● **Try it**:
Copy, from the material below, each line where "Blockwise" shows up.

● **Source data**:
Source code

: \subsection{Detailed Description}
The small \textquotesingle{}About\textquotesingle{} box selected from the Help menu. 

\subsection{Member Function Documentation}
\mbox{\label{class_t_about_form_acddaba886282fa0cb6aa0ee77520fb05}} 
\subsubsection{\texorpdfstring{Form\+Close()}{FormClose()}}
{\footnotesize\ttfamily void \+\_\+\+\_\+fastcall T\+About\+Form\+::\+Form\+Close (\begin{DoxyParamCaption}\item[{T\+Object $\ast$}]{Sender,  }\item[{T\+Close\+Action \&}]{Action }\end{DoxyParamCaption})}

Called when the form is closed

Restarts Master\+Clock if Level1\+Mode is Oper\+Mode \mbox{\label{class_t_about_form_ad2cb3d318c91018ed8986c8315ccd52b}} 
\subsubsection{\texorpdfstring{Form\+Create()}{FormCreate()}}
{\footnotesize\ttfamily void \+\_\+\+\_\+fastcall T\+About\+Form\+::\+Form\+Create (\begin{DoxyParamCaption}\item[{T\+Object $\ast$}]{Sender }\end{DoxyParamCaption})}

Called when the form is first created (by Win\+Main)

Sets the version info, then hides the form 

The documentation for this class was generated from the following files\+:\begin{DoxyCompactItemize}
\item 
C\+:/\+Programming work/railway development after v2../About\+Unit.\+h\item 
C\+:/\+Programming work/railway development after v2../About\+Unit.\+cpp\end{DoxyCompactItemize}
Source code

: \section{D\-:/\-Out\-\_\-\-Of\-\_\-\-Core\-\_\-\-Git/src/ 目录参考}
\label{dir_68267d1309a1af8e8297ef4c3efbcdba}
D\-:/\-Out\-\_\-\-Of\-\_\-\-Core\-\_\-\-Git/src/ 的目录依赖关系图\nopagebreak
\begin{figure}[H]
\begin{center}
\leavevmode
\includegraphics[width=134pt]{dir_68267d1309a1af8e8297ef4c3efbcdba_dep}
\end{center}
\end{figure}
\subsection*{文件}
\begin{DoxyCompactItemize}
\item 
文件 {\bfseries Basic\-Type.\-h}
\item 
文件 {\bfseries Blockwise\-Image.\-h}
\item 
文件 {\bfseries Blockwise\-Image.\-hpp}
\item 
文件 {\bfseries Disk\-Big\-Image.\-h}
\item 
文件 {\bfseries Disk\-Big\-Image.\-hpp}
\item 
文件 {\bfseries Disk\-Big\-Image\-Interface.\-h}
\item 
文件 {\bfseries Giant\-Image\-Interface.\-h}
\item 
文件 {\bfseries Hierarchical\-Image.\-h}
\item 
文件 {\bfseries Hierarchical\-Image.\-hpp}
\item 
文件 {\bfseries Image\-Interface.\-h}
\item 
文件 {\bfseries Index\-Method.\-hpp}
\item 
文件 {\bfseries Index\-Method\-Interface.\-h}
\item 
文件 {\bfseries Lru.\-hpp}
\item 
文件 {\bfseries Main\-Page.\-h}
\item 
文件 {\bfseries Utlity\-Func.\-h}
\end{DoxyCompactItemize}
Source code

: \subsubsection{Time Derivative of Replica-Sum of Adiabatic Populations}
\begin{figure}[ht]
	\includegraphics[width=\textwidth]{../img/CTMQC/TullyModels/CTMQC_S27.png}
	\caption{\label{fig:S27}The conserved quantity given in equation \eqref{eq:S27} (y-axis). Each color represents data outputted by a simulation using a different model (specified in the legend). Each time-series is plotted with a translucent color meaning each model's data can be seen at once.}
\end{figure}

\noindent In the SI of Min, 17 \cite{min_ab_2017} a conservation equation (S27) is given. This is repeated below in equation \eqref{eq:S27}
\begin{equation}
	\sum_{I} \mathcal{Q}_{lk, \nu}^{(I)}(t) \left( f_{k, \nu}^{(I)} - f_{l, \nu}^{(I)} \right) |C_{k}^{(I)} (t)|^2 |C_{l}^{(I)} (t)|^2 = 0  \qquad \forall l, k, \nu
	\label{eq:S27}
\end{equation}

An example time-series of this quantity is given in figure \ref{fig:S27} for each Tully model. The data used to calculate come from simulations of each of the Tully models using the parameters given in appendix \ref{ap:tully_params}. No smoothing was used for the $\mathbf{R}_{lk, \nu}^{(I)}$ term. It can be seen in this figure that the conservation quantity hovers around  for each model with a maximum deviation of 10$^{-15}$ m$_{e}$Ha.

● **Your response**:
文件 {\bfseries Blockwise\-Image.\-h}
文件 {\bfseries Blockwise\-Image.\-hpp}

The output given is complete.